5 ways finance teams can stay ahead of the curve
In September 2015, industry analyst David Axson wrote “Finance 2020: Death by digital,” and predicted that by 2020 finance would be entirely unrecognizable from the accounting departments of the past. Consider what’s happening in finance: Complex legacy systems are being replaced by cloud-based platforms that allow entire enterprises to create up-to-the-minute reports that used to take weeks to prepare. And machine-learning and robotic systems that seemed like science fiction now ruthlessly automate so much of the finance function that finance teams are on their way to spending 75% of their time on predictive analysis and decision support. Artificial intelligence will soon be reliable enough that finance teams will comprise AI-assisted statisticians, data scientists, behavioral economists, and even anthropologists.
Anyone who didn’t take Axson seriously in the last year and a half is likely now a step behind. New research by the American Institute of CPAs (AICPA) and Oracle identified five ways the most forward-thinking, successful finance teams stay ahead of the pack.
1. Develop automated accounting operations
End-to-end processes (such as procure-to-pay or hire-to-fire) are increasingly being migrated to global service centers, where they are streamlined and automated. Machine learning and embedded controls improve efficiency, promote better risk management, and improve compliance. Together, these technologies help the finance function to become more efficient and agile.
“You leverage the scale of a shared service but at some point, you should also be able to have a very, very high degree of automation,” said Khozema Shipchandler, CFO of GE Digital. “And to me, what that really means for the finance team is that they can spend all of their time on forward-leading activities like strategy, like making our products more competitive price or cost wise, helping the operating team win in the marketplace. And so the whole nature of what a finance team tends to focus on is change.”
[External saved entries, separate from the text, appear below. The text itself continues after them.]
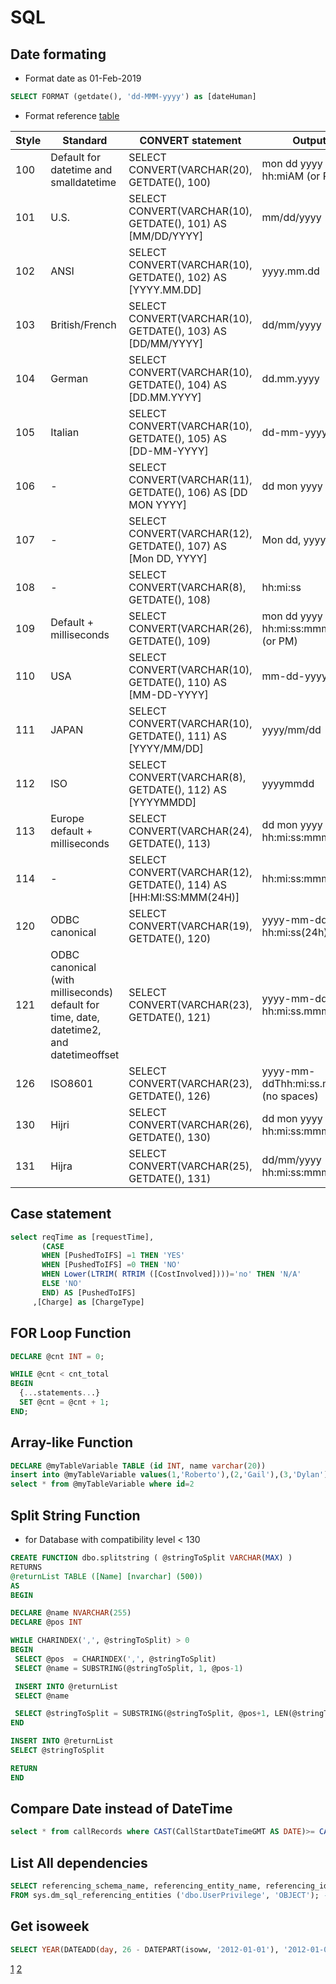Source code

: # SQL

## Date formating 
-  Format date as 01-Feb-2019
```sql 
SELECT FORMAT (getdate(), 'dd-MMM-yyyy') as [dateHuman]
```

- Format reference [table](https://tableplus.io/blog/2018/09/sql-server-date-format-cheatsheet.html)

|Style|Standard|CONVERT statement|Output|
|--- |--- |--- |--- |
|100|Default for datetime and smalldatetime|SELECT CONVERT(VARCHAR(20), GETDATE(), 100)|mon dd yyyy hh:miAM (or PM)|
|101|U.S.|SELECT CONVERT(VARCHAR(10), GETDATE(), 101) AS [MM/DD/YYYY]|mm/dd/yyyy|
|102|ANSI|SELECT CONVERT(VARCHAR(10), GETDATE(), 102) AS [YYYY.MM.DD]|yyyy.mm.dd|
|103|British/French|SELECT CONVERT(VARCHAR(10), GETDATE(), 103) AS [DD/MM/YYYY]|dd/mm/yyyy|
|104|German|SELECT CONVERT(VARCHAR(10), GETDATE(), 104) AS [DD.MM.YYYY]|dd.mm.yyyy|
|105|Italian|SELECT CONVERT(VARCHAR(10), GETDATE(), 105) AS [DD-MM-YYYY]|dd-mm-yyyy|
|106|-|SELECT CONVERT(VARCHAR(11), GETDATE(), 106) AS [DD MON YYYY]|dd mon yyyy|
|107|-|SELECT CONVERT(VARCHAR(12), GETDATE(), 107) AS [Mon DD, YYYY]|Mon dd, yyyy|
|108|-|SELECT CONVERT(VARCHAR(8), GETDATE(), 108)|hh:mi:ss|
|109|Default + milliseconds|SELECT CONVERT(VARCHAR(26), GETDATE(), 109)|mon dd yyyy hh:mi:ss:mmmAM (or PM)|
|110|USA|SELECT CONVERT(VARCHAR(10), GETDATE(), 110) AS [MM-DD-YYYY]|mm-dd-yyyy|
|111|JAPAN|SELECT CONVERT(VARCHAR(10), GETDATE(), 111) AS [YYYY/MM/DD]|yyyy/mm/dd|
|112|ISO|SELECT CONVERT(VARCHAR(8), GETDATE(), 112) AS [YYYYMMDD]|yyyymmdd|
|113|Europe default + milliseconds|SELECT CONVERT(VARCHAR(24), GETDATE(), 113)|dd mon yyyy hh:mi:ss:mmm(24h)|
|114|-|SELECT CONVERT(VARCHAR(12), GETDATE(), 114) AS [HH:MI:SS:MMM(24H)]|hh:mi:ss:mmm(24h)|
|120|ODBC canonical|SELECT CONVERT(VARCHAR(19), GETDATE(), 120)|yyyy-mm-dd hh:mi:ss(24h)|
|121|ODBC canonical (with milliseconds) default for time, date, datetime2, and datetimeoffset|SELECT CONVERT(VARCHAR(23), GETDATE(), 121)|yyyy-mm-dd hh:mi:ss.mmm(24h)|
|126|ISO8601|SELECT CONVERT(VARCHAR(23), GETDATE(), 126)|yyyy-mm-ddThh:mi:ss.mmm (no spaces)|
|130|Hijri|SELECT CONVERT(VARCHAR(26), GETDATE(), 130)|dd mon yyyy hh:mi:ss:mmmAM|
|131|Hijra|SELECT CONVERT(VARCHAR(25), GETDATE(), 131)|dd/mm/yyyy hh:mi:ss:mmmAM|

## Case statement 
 ```sql
 select reqTime as [requestTime],
        (CASE
		WHEN [PushedToIFS] =1 THEN 'YES'
		WHEN [PushedToIFS] =0 THEN 'NO'
		WHEN Lower(LTRIM( RTRIM ([CostInvolved])))='no' THEN 'N/A'
		ELSE 'NO'
		END) AS [PushedToIFS]
	  ,[Charge] as [ChargeType]
 ```

 ## FOR Loop Function
 
 ```sql
 DECLARE @cnt INT = 0;

WHILE @cnt < cnt_total
BEGIN
   {...statements...}
   SET @cnt = @cnt + 1;
END;
 ```

 ## Array-like Function

 ```sql
 DECLARE @myTableVariable TABLE (id INT, name varchar(20))
insert into @myTableVariable values(1,'Roberto'),(2,'Gail'),(3,'Dylan')
select * from @myTableVariable where id=2
 ```

 ## Split String Function
 - for Database with compatibility level < 130

 ```sql
CREATE FUNCTION dbo.splitstring ( @stringToSplit VARCHAR(MAX) )
RETURNS
 @returnList TABLE ([Name] [nvarchar] (500))
AS
BEGIN

 DECLARE @name NVARCHAR(255)
 DECLARE @pos INT

 WHILE CHARINDEX(',', @stringToSplit) > 0
 BEGIN
  SELECT @pos  = CHARINDEX(',', @stringToSplit)  
  SELECT @name = SUBSTRING(@stringToSplit, 1, @pos-1)

  INSERT INTO @returnList 
  SELECT @name

  SELECT @stringToSplit = SUBSTRING(@stringToSplit, @pos+1, LEN(@stringToSplit)-@pos)
 END

 INSERT INTO @returnList
 SELECT @stringToSplit

 RETURN
END
 ```
 ## Compare Date instead of DateTime
 ```sql
 select * from callRecords where CAST(CallStartDateTimeGMT AS DATE)>= CAST(@CalledBetween_FromDate_param AS DATE)
 ```	
## List All dependencies
```sql
SELECT referencing_schema_name, referencing_entity_name, referencing_id, referencing_class_desc, is_caller_dependent
FROM sys.dm_sql_referencing_entities ('dbo.UserPrivilege', 'OBJECT'); --dbo.UserPrivilege is Table to be searched
```
## Get isoweek
```sql
SELECT YEAR(DATEADD(day, 26 - DATEPART(isoww, '2012-01-01'), '2012-01-01'))
```
[1](https://capens.net/content/sql-year-iso-week)
[2](https://stackoverflow.com/questions/26926271/sql-get-iso-year-for-iso-week)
2. Provide decision support and performance management analysis
The finance function is shifting from reporting on past performance to providing in-depth analysis of potential strategies and business models. This change in focus requires finance to have a broader range of subject matter expertise as well as communication and leadership skills. Modern financial organizations work on cross-functional teams, providing complex data analysis and strategic recommendations to lines of business as well as company leadership. This partnership between finance and the business cascades the CFO’s influence, helping to ensure that decisions are based on solid analysis of information from across the organization, and that performance is managed in the interest of the company’s stakeholders.
3. Become subject matter experts
The finance function has found a new voice in this paradigm — a voice of authority based on a analytics expertise, as well as the opportunity to benefit from best practices by streamlining more traditional, transactional finance tasks into shared service centers. Today’s cloud-based technologies allow finance to study data from across the organization, identify patterns, and work closely with the business to develop strategies.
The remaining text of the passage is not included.